By Pam Martens: October 8, 2013
Last week, Ryan Chittum, writing for the Columbia Journalism Review, unleashed the simmering disgust of hundreds of editors and reporters across America: why won’t former Chairman and CEO of AIG, Maurice (Hank) Greenberg, just shut up and go to trial on his eight year old charges of engaging in accounting fraud at his former company. He’s now on his third New York State Attorney General who has valiantly tried to let this case see the sunshine of a jury trial.

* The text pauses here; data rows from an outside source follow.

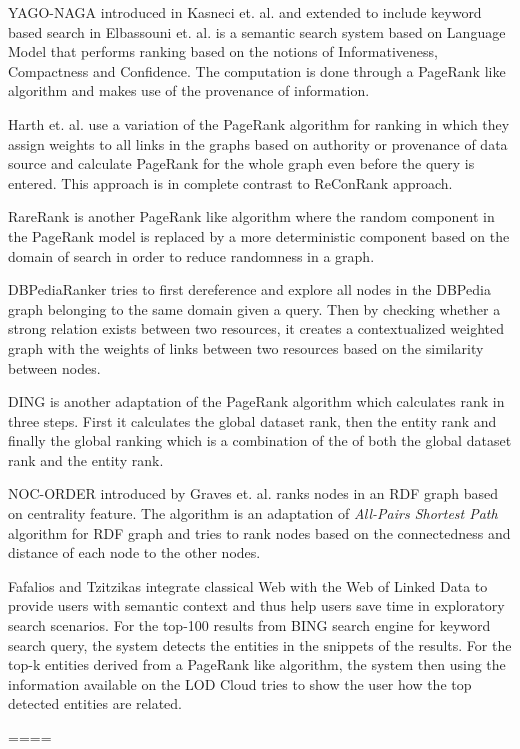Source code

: {YAGO-NAGA introduced in Kasneci et. al.\cite{kasneci2008naga}
and extended to include keyword based search in
Elbassouni et. al.\cite{elbassuoni2009language} is
a semantic search system based on Language Model that
performs ranking based on the notions of Informativeness,
Compactness and Confidence.
The computation is done through a PageRank
like algorithm and
makes use of the provenance of information.

Harth et. al.\cite{harth2009using} use a variation
of the PageRank algorithm for ranking in which
they assign weights to all links in the graphs
based on authority or provenance of data source
and calculate PageRank for the whole
graph even before the query is entered.
This approach is in complete contrast
to ReConRank\cite{hogan2006reconrank} approach.

RareRank\cite{wei2009semantic} is another PageRank
like algorithm where the random component
in the PageRank model is replaced by
a more deterministic component based on
the domain of search in order to reduce randomness in a graph.

DBPediaRanker\cite{mirizzi2010ranking} tries to
first dereference and explore all nodes in the
DBPedia graph belonging to the same
domain given a query. Then by checking whether
a strong relation exists between two resources,
it creates a contextualized weighted graph
with the weights of links between two resources
based on the similarity between nodes.

DING\cite{delbru2010hierarchical} is another adaptation
of the PageRank algorithm which calculates rank in three steps.
First it calculates the global dataset rank,
then the entity rank and finally the global ranking
which is a combination of the of both the global
dataset rank and the entity rank.

NOC-ORDER\cite{graves2008method} introduced by
Graves et. al. ranks nodes in an RDF graph
based on centrality feature.
The algorithm is an adaptation of \emph{All-Pairs Shortest Path}
algorithm for RDF graph and tries to
rank nodes based on the connectedness
and distance of each node to the other nodes.

Fafalios and Tzitzikas\cite{fafalios2014post} integrate
classical Web with the Web of Linked Data to provide
users with semantic context and thus help users save
time in exploratory search scenarios.
For the top-100 results from BING search engine
for keyword search query, the system detects the entities in the snippets of the
results. For the top-k entities derived from a PageRank like algorithm,
the system then using the information available
on the LOD Cloud tries
to show the user how the top detected entities are related.

====}

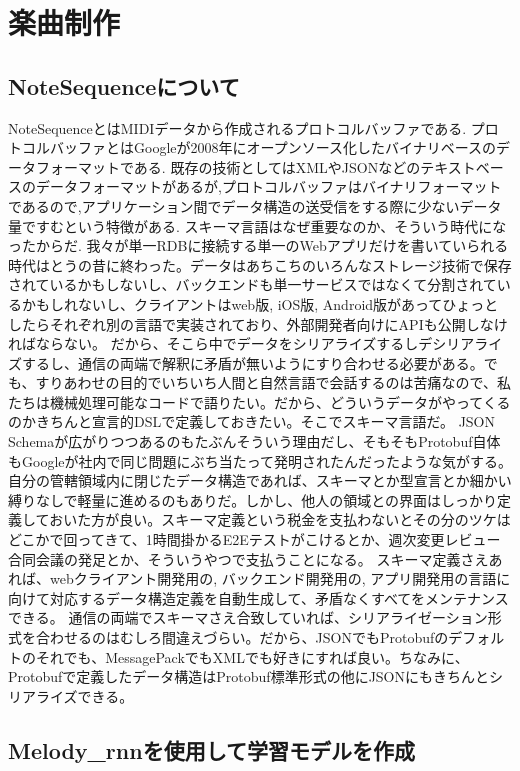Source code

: \chapter{楽曲制作}
\section{NoteSequenceについて}
NoteSequenceとはMIDIデータから作成されるプロトコルバッファである.
プロトコルバッファとはGoogleが2008年にオープンソース化したバイナリベースのデータフォーマットである.
既存の技術としてはXMLやJSONなどのテキストベースのデータフォーマットがあるが,プロトコルバッファはバイナリフォーマットであるので,アプリケーション間でデータ構造の送受信をする際に少ないデータ量ですむという特徴がある.
スキーマ言語はなぜ重要なのか、そういう時代になったからだ.
我々が単一RDBに接続する単一のWebアプリだけを書いていられる時代はとうの昔に終わった。データはあちこちのいろんなストレージ技術で保存されているかもしないし、バックエンドも単一サービスではなくて分割されているかもしれないし、クライアントはweb版, iOS版, Android版があってひょっとしたらそれぞれ別の言語で実装されており、外部開発者向けにAPIも公開しなければならない。
だから、そこら中でデータをシリアライズするしデシリアライズするし、通信の両端で解釈に矛盾が無いようにすり合わせる必要がある。でも、すりあわせの目的でいちいち人間と自然言語で会話するのは苦痛なので、私たちは機械処理可能なコードで語りたい。だから、どういうデータがやってくるのかきちんと宣言的DSLで定義しておきたい。そこでスキーマ言語だ。
JSON Schemaが広がりつつあるのもたぶんそういう理由だし、そもそもProtobuf自体もGoogleが社内で同じ問題にぶち当たって発明されたんだったような気がする。
自分の管轄領域内に閉じたデータ構造であれば、スキーマとか型宣言とか細かい縛りなしで軽量に進めるのもありだ。しかし、他人の領域との界面はしっかり定義しておいた方が良い。スキーマ定義という税金を支払わないとその分のツケはどこかで回ってきて、1時間掛かるE2Eテストがこけるとか、週次変更レビュー合同会議の発足とか、そういうやつで支払うことになる。
スキーマ定義さえあれば、webクライアント開発用の, バックエンド開発用の, アプリ開発用の言語に向けて対応するデータ構造定義を自動生成して、矛盾なくすべてをメンテナンスできる。
通信の両端でスキーマさえ合致していれば、シリアライゼーション形式を合わせるのはむしろ間違えづらい。だから、JSONでもProtobufのデフォルトのそれでも、MessagePackでもXMLでも好きにすれば良い。ちなみに、Protobufで定義したデータ構造はProtobuf標準形式の他にJSONにもきちんとシリアライズできる。
\section{Melody\_rnnを使用して学習モデルを作成}
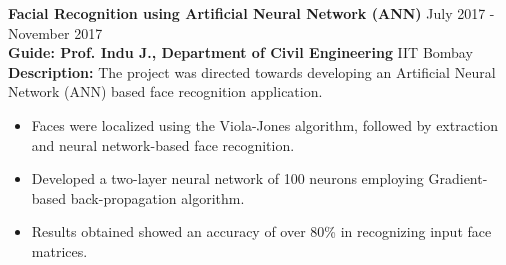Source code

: \textbf{Facial Recognition using Artificial Neural Network (ANN)} \hfill{July 2017 - November 2017}\\
\textbf{Guide: Prof. Indu J., Department of Civil Engineering} \hfill{IIT Bombay} \\
\textbf{Description:} {The project was directed towards developing an Artificial Neural Network (ANN) based face recognition application.}
\begin{itemize}
    \setlength\itemsep{0.7mm}
    \item {Faces were localized using the Viola-Jones algorithm, followed by extraction and neural network-based face recognition.}
    \item {Developed a two-layer neural network of 100 neurons employing Gradient-based back-propagation algorithm.}
    \item {Results obtained showed an accuracy of over 80\% in recognizing input face matrices.}
\end{itemize}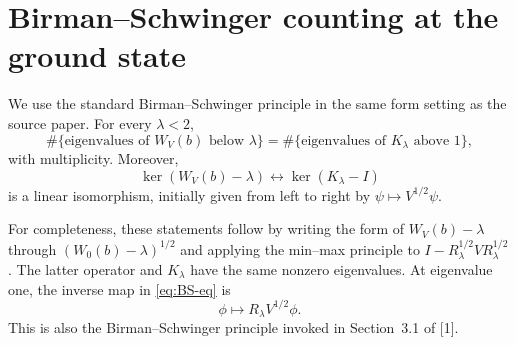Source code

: \documentclass[11pt]{article}
\begin{document}
\section{Birman--Schwinger counting at the ground state}

We use the standard Birman--Schwinger principle in the same form setting as
the source paper.  For every $\lambda<2$,
\begin{equation}\label{eq:BS-count}
 \#\{\text{eigenvalues of }W_V(b)\text{ below }\lambda\}
 =\#\{\text{eigenvalues of }K_\lambda\text{ above }1\},
\end{equation}
with multiplicity.  Moreover,
\begin{equation}\label{eq:BS-eq}
 \ker(W_V(b)-\lambda)\longleftrightarrow\ker(K_\lambda-I)
\end{equation}
is a linear isomorphism, initially given from left to right by
$\psi\mapsto V^{1/2}\psi$.

For completeness, these statements follow by writing the form of
$W_V(b)-\lambda$ through $(W_0(b)-\lambda)^{1/2}$ and applying the min--max
principle to $I-R_\lambda^{1/2}VR_\lambda^{1/2}$.  The latter operator and
$K_\lambda$ have the same nonzero eigenvalues.  At eigenvalue one, the inverse
map in \eqref{eq:BS-eq} is
\begin{equation}\label{eq:reconstruct}
 \phi\longmapsto R_\lambda V^{1/2}\phi.
\end{equation}
This is also the Birman--Schwinger principle invoked in Section~3.1 of [1].
\end{document}
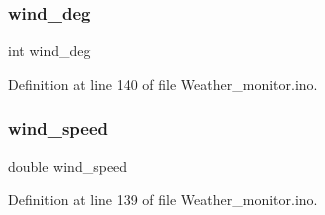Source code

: \subsubsection{\texorpdfstring{wind\+\_\+deg}{wind\_deg}}
{\footnotesize\ttfamily int wind\+\_\+deg}



Definition at line 140 of file Weather\+\_\+monitor.\+ino.

\mbox{\label{_weather__monitor_8ino_a01a62de6de3acaa68a34a386b9c374a7}} 
\subsubsection{\texorpdfstring{wind\+\_\+speed}{wind\_speed}}
{\footnotesize\ttfamily double wind\+\_\+speed}



Definition at line 139 of file Weather\+\_\+monitor.\+ino.


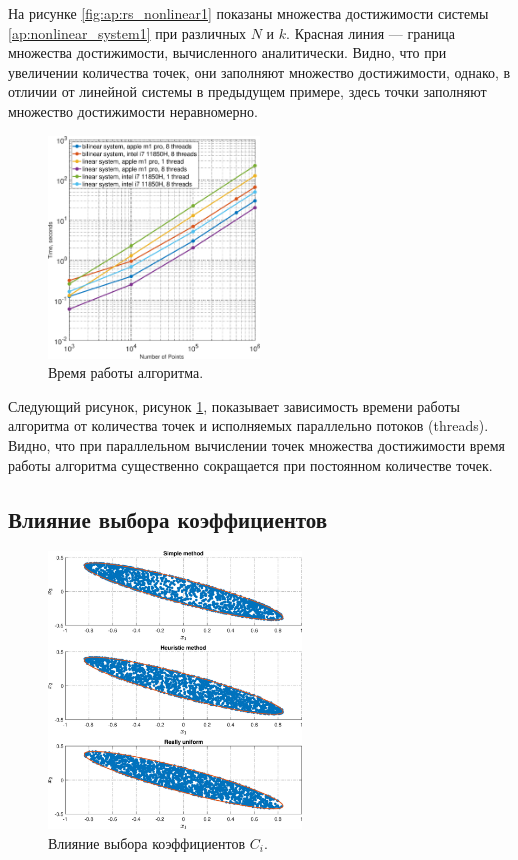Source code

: \documentclass[../main.tex]{subfiles}
\begin{document}
   На рисунке \ref{fig:ap:rs_nonlinear1} показаны множества достижимости системы \eqref{ap:nonlinear_system1} при различных $N$ и $k$.
    Красная линия --- граница множества достижимости, вычисленного аналитически.
  Видно, что при увеличении количества точек, они заполняют множество достижимости, однако, в отличии от линейной системы в предыдущем примере, здесь точки заполняют множество достижимости неравномерно.
  
   \begin{figure}[ht]
  	\centering
  	\includegraphics[width=0.5\textwidth]{images/time_complexity.eps}
  	\caption{Время работы алгоритма.}
  	\label{fig:ap:timings}
  \end{figure}

 Следующий рисунок, рисунок \ref{fig:ap:timings}, показывает зависимость времени работы алгоритма от количества точек и исполняемых параллельно потоков (threads).
 Видно, что при параллельном вычислении точек множества достижимости время работы алгоритма существенно сокращается при постоянном количестве точек.

 \subsection{Влияние выбора коэффициентов }
 
   \begin{figure}[ht]
 	\centering
 	\includegraphics[width=0.6\textwidth]{images/three_linear_system_sets.eps}
 	\caption{Влияние выбора коэффициентов $C_i$.}
 	\label{fig:ap:coeffs_RS}
 \end{figure}
 
\end{document}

What Greenberg has done instead is to pay the law firm of superlawyer David Boies to motion our courts to death while his army of pr flacks try his case on CNBC and in the opinion pages of the Wall Street Journal. Greenberg’s latest soiree into fantasy land came in an October 2 piece in the Wall Street Journal where Greenberg empathized out loud with JPMorgan’s Jamie Dimon, who is currently under multi-continent investigations for alleged wrongdoing.
Well, Chittum has had it. I mean, had it. In a headline at CJR last Friday, Chittum called Greenberg “narcissistic and deluded,” adding later in the article that Greenberg “has a case of oligarch empathy for Dimon—the kind that allows him to once again, despite all the evidence, claim to have been wrongly martyred…”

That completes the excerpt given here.